While every university and institute of technology in Ireland has a commercialisation department, the problem, says Tim Regan of CampusRock.com, is ensuring there is a mechanism to allow businesses interact with college resources, while also ensuring academics who work with SMEs and large companies get paid for their efforts.

Regan, a former senior manager at Lucent Technologies, has established the CampusRock.com website, which aims to give businesses genuine access to campus resources.

“The whole idea is to create a global platform that allows both the business community and the third-level community to reach each other and generate real, tangible results.

“We’re not just focused on getting businesses in touch with the cream of the crop in terms of PhD researchers, but also undergraduates and academics who have potential value to add to a business that wants to tap into a potential export market or create a new product stream,” he explains.

Once two parties agree to work with each other, the site has a workflow feature that allows them to keep the project on track until completion.

“It’s not a social networking site, but a private exchange that allows resources to bid privately to organisations about what they can do.”
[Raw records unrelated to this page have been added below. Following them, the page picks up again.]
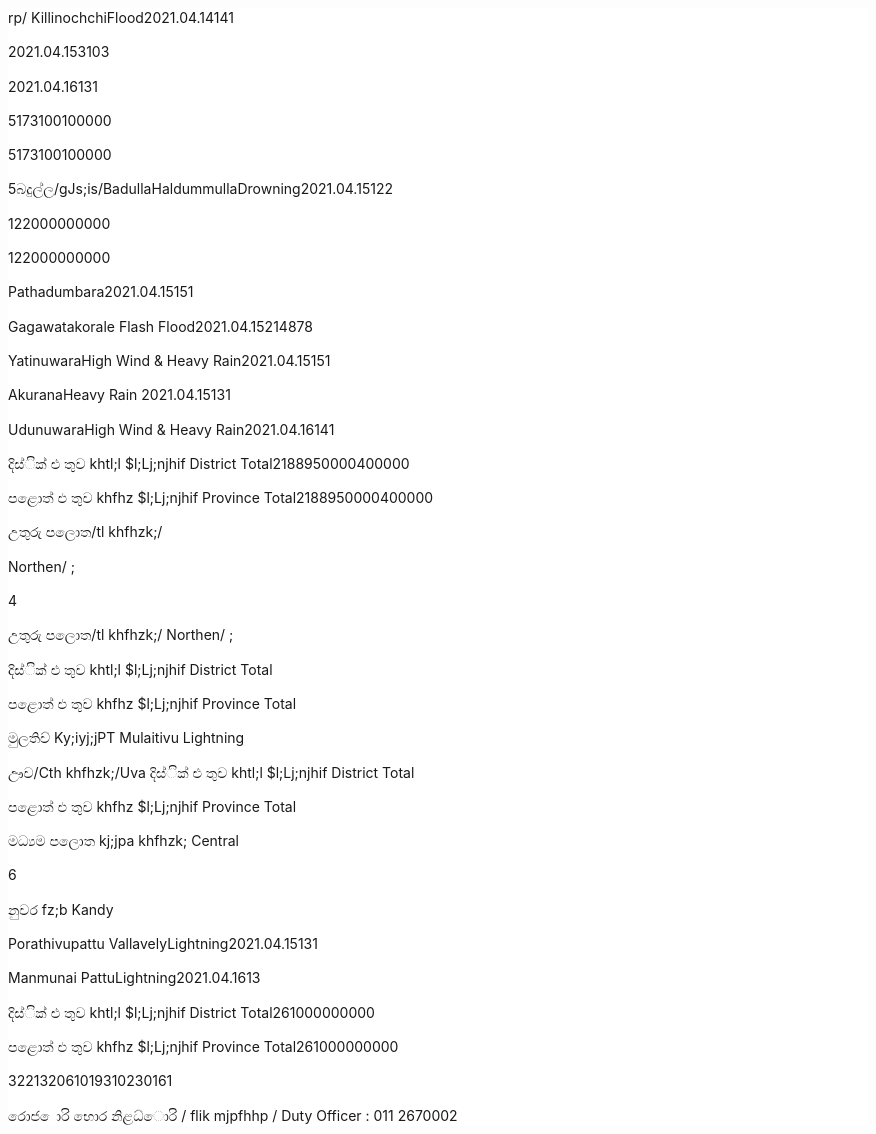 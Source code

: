 rp/ KillinochchiFlood2021.04.14141

2021.04.153103

2021.04.16131

5173100100000

5173100100000

5බදුල්ල/gJs;is/BadullaHaldummullaDrowning2021.04.15122

122000000000

122000000000

Pathadumbara2021.04.15151

Gagawatakorale Flash Flood2021.04.15214878

YatinuwaraHigh Wind & Heavy Rain2021.04.15151

AkuranaHeavy Rain 2021.04.15131

UdunuwaraHigh Wind & Heavy Rain2021.04.16141

දිස්ික් එ තුව khtl;l $l;Lj;njhif District Total2188950000400000

පළොත් ඵ තුව khfhz $l;Lj;njhif Province Total2188950000400000

උතුරු පලොත/tl khfhzk;/

Northen/ ;

4

උතුරු පලොත/tl khfhzk;/ Northen/ ;

දිස්ික් එ තුව khtl;l $l;Lj;njhif District Total

පළොත් ඵ තුව khfhz $l;Lj;njhif Province Total

මුලතිව් Ky;iyj;jPT Mulaitivu Lightning

ඌව/Cth khfhzk;/Uva දිස්ික් එ තුව khtl;l $l;Lj;njhif District Total

පළොත් ඵ තුව khfhz $l;Lj;njhif Province Total

මධ්‍යම පලොත kj;jpa khfhzk; Central

6

නුවර fz;b Kandy

Porathivupattu VallavelyLightning2021.04.15131

Manmunai PattuLightning2021.04.1613

දිස්ික් එ තුව khtl;l $l;Lj;njhif District Total261000000000

පළොත් ඵ තුව khfhz $l;Lj;njhif Province Total261000000000

322132061019310230161

රොජ ොරි භොර නිළධ්‍ොරි / flik mjpfhhp / Duty Officer : 011 2670002
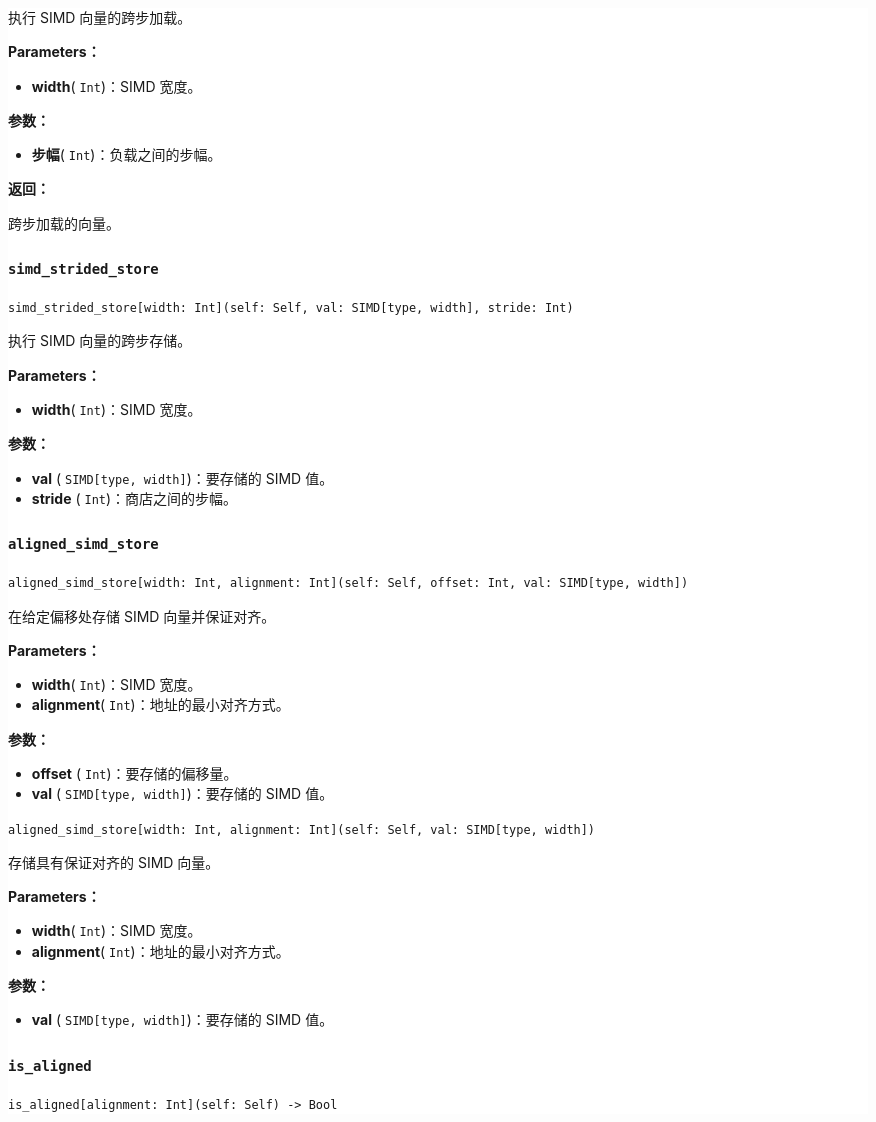 执行 SIMD 向量的跨步加载。

**Parameters：**

* **width**( `Int`)：SIMD 宽度。

**参数：**

* **步幅**( `Int`)：负载之间的步幅。

**返回：**

跨步加载的向量。

### `simd_strided_store`[](#simd_strided_store)

`simd_strided_store[width: Int](self: Self, val: SIMD[type, width], stride: Int)`

执行 SIMD 向量的跨步存储。

**Parameters：**

* **width**( `Int`)：SIMD 宽度。

**参数：**

* **val** ( `SIMD[type, width]`)：要存储的 SIMD 值。
* **stride** ( `Int`)：商店之间的步幅。

### `aligned_simd_store`[](#aligned_simd_store)

`aligned_simd_store[width: Int, alignment: Int](self: Self, offset: Int, val: SIMD[type, width])`

在给定偏移处存储 SIMD 向量并保证对齐。

**Parameters：**

* **width**( `Int`)：SIMD 宽度。
* **alignment**( `Int`)：地址的最小对齐方式。

**参数：**

* **offset** ( `Int`)：要存储的偏移量。
* **val** ( `SIMD[type, width]`)：要存储的 SIMD 值。

`aligned_simd_store[width: Int, alignment: Int](self: Self, val: SIMD[type, width])`

存储具有保证对齐的 SIMD 向量。

**Parameters：**

* **width**( `Int`)：SIMD 宽度。
* **alignment**( `Int`)：地址的最小对齐方式。

**参数：**

* **val** ( `SIMD[type, width]`)：要存储的 SIMD 值。

### `is_aligned`[](#is_aligned)

`is_aligned[alignment: Int](self: Self) -> Bool`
CampusRock derives revenue by billing firms once a milestone that has been agreed between the business and the campus resource has been reached. The fee usually works out at 9pc of the overall fee agreed between the college and business.

“We started the business in 2007, and the site went live during the summer and now we’ve launched into the UK market. Over 20 business-college projects have been initiated so far,” says Regan.